Bibi Bakare-Yusuf recourt à la distinction établie par Adrienne Rich (1979 (1995)) entre 1) maternité comme domaine du possible pour toutes les femmes, en relation avec leur potentiel de reproduction 2) maternité comme institution qui cherche à s’assurer que ce potentiel, pour toutes les femmes, demeure sous le contrôle des hommes.
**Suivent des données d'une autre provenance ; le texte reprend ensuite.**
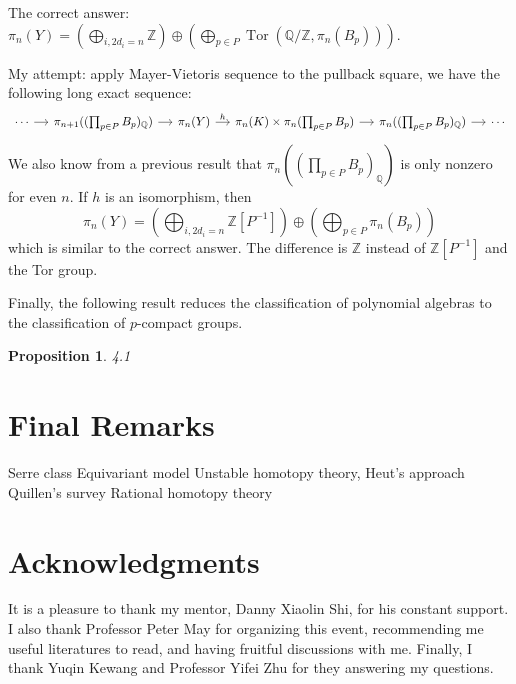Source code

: \documentclass[psamsfonts]{amsart}
\newtheorem{prop}{Proposition}[section]
\theoremstyle{definition}
\newcommand{\Q}{\mathbb{Q}}
\newcommand{\Z}{\mathbb{Z}}
\DeclareMathOperator{\Tor}{Tor}
\numberwithin{equation}{section}
\begin{document}
\noindent The correct answer: $\pi_n(Y)=(\bigoplus_{i,2d_i=n}\Z)\oplus(\bigoplus_{p\in P}\Tor(\Q/\Z,\pi_n(B_p)))$.\medbreak

\noindent My attempt: apply Mayer-Vietoris sequence to the pullback square, we have the following long exact sequence:
\[\begin{tikzcd}[column sep=small]
\cdots\arrow[r]&\pi_{n+1}((\prod_{p\in P}B_p)_\Q)\arrow[r]&\pi_n(Y)\arrow[r,"h"]&\pi_n(K)\times\pi_n(\prod_{p\in P}B_p)\arrow[r]&\pi_n((\prod_{p\in P}B_p)_\Q)\arrow[r]&\cdots
\end{tikzcd}\]
We also know from a previous result that $\pi_n((\prod_{p\in P}B_p)_\Q)$ is only nonzero for even $n$. If $h$ is an isomorphism, then
\[\textstyle{\pi_n(Y)=(\bigoplus_{i,2d_i=n}\Z[P^{-1}])\oplus(\bigoplus_{p\in P}\pi_n(B_p))}\]
which is similar to the correct answer. The difference is $\Z$ instead of $\Z[P^{-1}]$ and the Tor group.

Finally, the following result reduces the classification of polynomial algebras to the classification of $p$-compact groups.

\begin{prop}
4.1
\end{prop}


\section{Final Remarks}

Serre class
Equivariant model
Unstable homotopy theory, Heut's approach
Quillen's survey
Rational homotopy theory

\section*{Acknowledgments}

It is a pleasure to thank my mentor, Danny Xiaolin Shi, for his constant support. I also thank Professor Peter May for organizing this event, recommending me useful literatures to read, and having fruitful discussions with me. Finally, I thank Yuqin Kewang and Professor Yifei Zhu for they answering my questions.
\end{document}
Contrairement à la caricature qu’en font les womanists, ce n’est habituellement que la deuxième conception de la maternité qui est visée par les féministes occidentales. Inversement, seule une théorie complice du pouvoir patriarcal peut réduire l’identité sociale féminine à ses fonctions procréatrices. La libération des femmes - non point du désir, mais de l’injonction sociale à la maternité, y compris internalisée – doit nécessairement passer par un examen critique des schémas institutionnels, des relations sociales, des régimes de pouvoir, des mécanismes de socialisation par lesquelles les femmes ont tendance à définir leur identité d’abord en tant que mère, et aux manières dont ces arrangements, ultimement, vernissent le statut social du père. Dans un impressionnant déni

qu’invalide toute la littérature romanesque65 et les sciences sociales, ces autrices refusent d’admettre que les femmes se voient souvent sommées au mariage et à la reproduction, et ne s’épanouissent pas toutes de plein gré dans cette complémentarité des sexes où elles ont typiquement la responsabilité entière et les rôles normatifs associés à la reproduction, à la domesticité, aux soins de leur époux et de leurs enfants, etc.